- Chogha Sabz-e Khoda Nazar Location within Iran
- Coordinates: 33°18′57″N 47°23′39″E﻿ / ﻿33.31583°N 47.39417°E
- Country: Iran
- Province: Lorestan
- County: Rumeshkan
- District: Suri
- Rural District: Suri

Population (2016)
- • Total: 398
- Time zone: UTC+3:30 (IRST)

= Chogha Sabz-e Khoda Nazar =

Village in Lorestan province, Iran

Chogha Sabz-e Khoda Nazar (چغاسبزخدانظر) (Note: Also romanized as Choghā Sabz-e Khodā Naz̧ar; also known as Choghā Sabz, Choqā-ye Sabz, and Khodā Naz̧ar-e Choghā Sabz) is a village in Suri Rural District (Note: Formerly Rumeshkan-e Gharbi Rural District) of Suri District in Rumeshkan County, Lorestan province, Iran.

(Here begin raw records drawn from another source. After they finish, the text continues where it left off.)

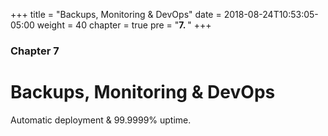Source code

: +++
title = "Backups, Monitoring & DevOps"
date = 2018-08-24T10:53:05-05:00
weight = 40
chapter = true
pre = "<b>7. </b>"
+++

### Chapter 7

# Backups, Monitoring & DevOps

Automatic deployment & 99.9999% uptime.

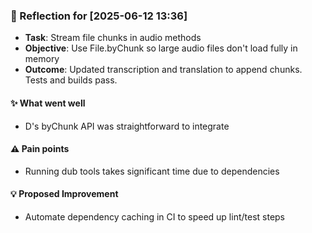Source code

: ### :book: Reflection for [2025-06-12 13:36]
  - **Task**: Stream file chunks in audio methods
  - **Objective**: Use File.byChunk so large audio files don't load fully in memory
  - **Outcome**: Updated transcription and translation to append chunks. Tests and builds pass.

#### :sparkles: What went well
  - D's byChunk API was straightforward to integrate

#### :warning: Pain points
  - Running dub tools takes significant time due to dependencies

#### :bulb: Proposed Improvement
  - Automate dependency caching in CI to speed up lint/test steps

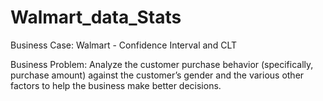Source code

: # Walmart_data_Stats
 Business Case: Walmart - Confidence Interval and CLT

Business Problem:
Analyze the customer purchase behavior (specifically, purchase amount) against the customer’s gender and the various other factors to help the business make better decisions.
 

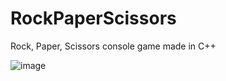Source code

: # RockPaperScissors
Rock, Paper, Scissors console game made in C++

![image](https://github.com/pahuljotmatharoo/RockPaperScissors/assets/105403944/b15ac315-cabb-48b8-b660-e394a732c93f)
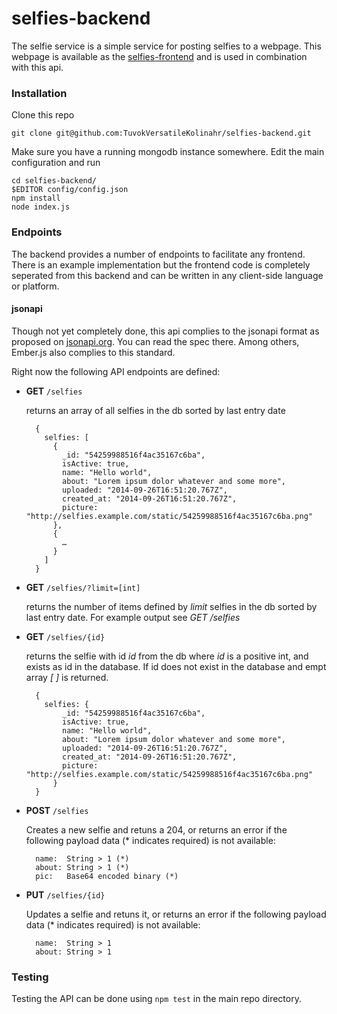 selfies-backend
===============

The selfie service is a simple service for posting selfies to a webpage. This webpage is available as the [selfies-frontend](https://github.com/TuvokVersatileKolinahr/selfies-frontend/releases/latest) and is used in combination with this api.

### Installation ###
Clone this repo

	git clone git@github.com:TuvokVersatileKolinahr/selfies-backend.git

Make sure you have a running mongodb instance somewhere. Edit the main configuration and run

	cd selfies-backend/	
	$EDITOR config/config.json
	npm install
	node index.js

### Endpoints ###
The backend provides a number of endpoints to facilitate any frontend. There is an example implementation but the frontend code is completely seperated from this backend and can be written in any client-side language or platform.

#### jsonapi ####
Though not yet completely done, this api complies to the jsonapi format as proposed on [jsonapi.org](http://jsonapi.org/format/). You can read the spec there. Among others, Ember.js also complies to this standard.

Right now the following API endpoints are defined:

- **GET** `/selfies` 
	
	returns an array of all selfies in the db sorted by last entry date
	
		{
		  selfies: [
			{
			  _id: "54259988516f4ac35167c6ba",
			  isActive: true,
			  name: "Hello world",
			  about: "Lorem ipsum dolor whatever and some more",
			  uploaded: "2014-09-26T16:51:20.767Z",
			  created_at: "2014-09-26T16:51:20.767Z",
			  picture: "http://selfies.example.com/static/54259988516f4ac35167c6ba.png"
			},
			{
			  …
			}
		  ]
		}

- **GET** `/selfies/?limit=[int]` 
	
	returns the number of items defined by *limit* selfies in the db sorted by last entry date. For example output see *GET /selfies*

- **GET** `/selfies/{id}`

	returns the selfie with id *id* from the db where *id* is a positive int, and exists as id in the database. If id does not exist in the database and empt array *[ ]* is returned.
	
		{
		  selfies: {
			  _id: "54259988516f4ac35167c6ba",
			  isActive: true,
			  name: "Hello world",
			  about: "Lorem ipsum dolor whatever and some more",
			  uploaded: "2014-09-26T16:51:20.767Z",
			  created_at: "2014-09-26T16:51:20.767Z",
			  picture: "http://selfies.example.com/static/54259988516f4ac35167c6ba.png"
			}
		}

- **POST** `/selfies`

	Creates a new selfie and retuns a 204, or returns an error if the following payload data (* indicates required) is not available:

	    name:  String > 1 (*)
	    about: String > 1 (*)
	    pic:   Base64 encoded binary (*)
 
- **PUT** `/selfies/{id}`

	Updates a selfie and retuns it, or returns an error if the following payload data (* indicates required) is not available:

	    name:  String > 1
	    about: String > 1
 
### Testing ###
Testing the API can be done using `npm test` in the main repo directory.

It is between the villages of Towhid Suri to the northwest and Asadabad to the southeast.

==Demographics==
===Population===
At the time of the 2006 National Census, the village's population was 496 in 100 households, when it was in Rumeshkan-e Gharbi Rural District (Note: Renamed Suri Rural District) of the former Rumeshkan District in Kuhdasht County. The following census in 2011 counted 421 people in 108 households. The 2016 census measured the population of the village as 398 people in 109 households, by which time the district had been separated from the county in the establishment of Rumeshkan County. The rural district was transferred to the new Suri District and renamed Suri Rural District.